WASHINGTON (Reuters) - The U.S. Justice Department has gathered enough evidence to charge six members of the Russian government in the hacking of Democratic National Committee computers before the 2016 U.S. presidential election, the Wall Street Journal reported on Thursday, citing people familiar with the investigation.
Federal agents and prosecutors in Washington, Philadelphia, Pittsburgh and San Francisco have been cooperating on the DNC investigation and prosecutors could bring the case to court next year, it said.
By identifying individual Russian military and intelligence hackers with charges, U.S. authorities could make it difficult for them to travel, but arrests and jailing would be unlikely, according to the Journal report.
The hacking investigation, conducted by cybersecurity experts, predates the appointment in May of federal special counsel Robert Mueller to oversee the probe of alleged Russian meddling in the 2016 election and possible collusion with President Donald Trump’s campaign.

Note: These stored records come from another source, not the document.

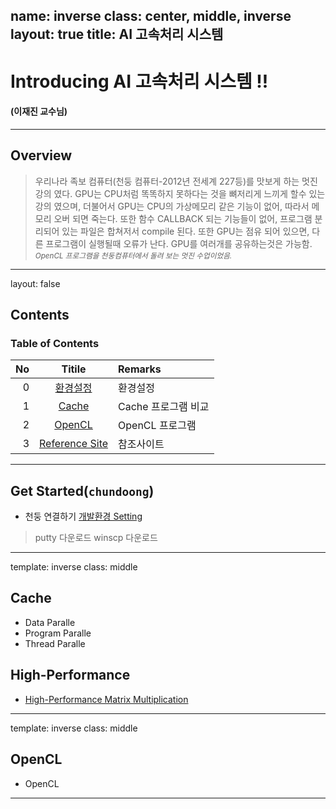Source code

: name: inverse
class: center, middle, inverse
layout: true
title: AI 고속처리 시스템
---

# Introducing AI 고속처리 시스템 !!

#### (이재진 교수님)

---

## Overview

> 우리나라 족보 컴퓨터(천둥 컴퓨터-2012년 전세계 227등)를 맛보게 하는 멋진 강의 였다.
> GPU는 CPU처럼 똑똑하지 못하다는 것을 뼈저리게 느끼게 할수 있는 강의 였으며,
> 더불어서 GPU는 CPU의 가상메모리 같은 기능이 없어, 따라서 메모리 오버 되면 죽는다.
> 또한 함수 CALLBACK 되는 기능들이 없어, 프로그램 분리되어 있는 파일은 합쳐저서 compile 된다.
> 또한 GPU는 점유 되어 있으면, 다른 프로그램이 실행될때 오류가 난다. GPU를 여러개를 공유하는것은 가능함.  
> <small> *OpenCL 프로그램을 천둥컴퓨터에서 돌려 보는 멋진 수업이었음.* </small>

---

layout: false

<a name="contents"/>

## Contents

### Table of Contents

|No|Titile|Remarks|
|--:|:-:|:--|
|0|[환경설정](#install)|환경설정|
|1|[Cache](#Cache)|Cache 프로그램 비교|
|2|[OpenCL](#OpenCL)|OpenCL 프로그램|
|3|[Reference Site](#reference)|참조사이트|

---

<a name="install"/>

## Get Started(`chundoong`)

* 천둥 연결하기 [개발환경 Setting](https://gist.github.com/nadavrot/5b35d44e8ba3dd718e595e40184d03f0/)

> putty 다운로드
> winscp 다운로드

---

template: inverse
class: middle

<a name="Cache"/>

## Cache

* Data Paralle
* Program Paralle
* Thread Paralle

## High-Performance

* [High-Performance Matrix Multiplication](https://gist.github.com/nadavrot/5b35d44e8ba3dd718e595e40184d03f0/)

---

template: inverse
class: middle

<a name="OpenCL"/>

## OpenCL

* OpenCL

---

Mueller and the Justice Department agreed to allow the technical cyber investigation to continue under the original team of agents and prosecutors, the Journal said.

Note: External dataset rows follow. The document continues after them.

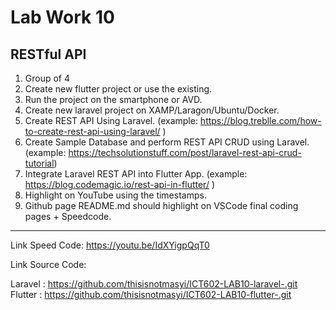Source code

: # Lab Work 10

## RESTful API

1. Group of 4
2. Create new flutter project or use the existing.
3. Run the project on the smartphone or AVD.
4. Create new laravel project on XAMP/Laragon/Ubuntu/Docker.
5. Create REST API Using Laravel. (example: https://blog.treblle.com/how-to-create-rest-api-using-laravel/ )
6. Create Sample Database and perform REST API CRUD using Laravel. (example: https://techsolutionstuff.com/post/laravel-rest-api-crud-tutorial)
7. Integrate Laravel REST API into Flutter App.
(example: https://blog.codemagic.io/rest-api-in-flutter/ )
8. Highlight on YouTube using the timestamps.
9. Github page README.md should highlight on VSCode final coding pages + Speedcode.

********************************************
Link Speed Code: https://youtu.be/IdXYigpQqT0

Link Source Code: 

Laravel : https://github.com/thisisnotmasyi/ICT602-LAB10-laravel-.git 
Flutter : https://github.com/thisisnotmasyi/ICT602-LAB10-flutter-.git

U.S. intelligence agencies have said Russian intelligence agencies were behind those cyber attacks, which resulted in thousands of emails and other documents being made public by WikiLeaks last year. The intelligence community concluded in January that Russian President Vladimir Putin ordered the campaign to sway the election in Trump’s favor.
Russia has denied it meddled in the election and Trump has denied that his campaign colluded with the Russian government.
If the case is brought by federal prosecutors, it would pinpoint the specific Russian military and intelligence hackers behind the attack on the DNC and the emails of John Podesta, who was campaign chairman for Trump’s Democratic opponent, Hillary Clinton.
It would not be the second time the United States charged Russians with cyber crimes. In March, the Justice Department charged two Russian intelligence agents and two hackers with masterminding the 2014 theft of 500 million Yahoo accounts.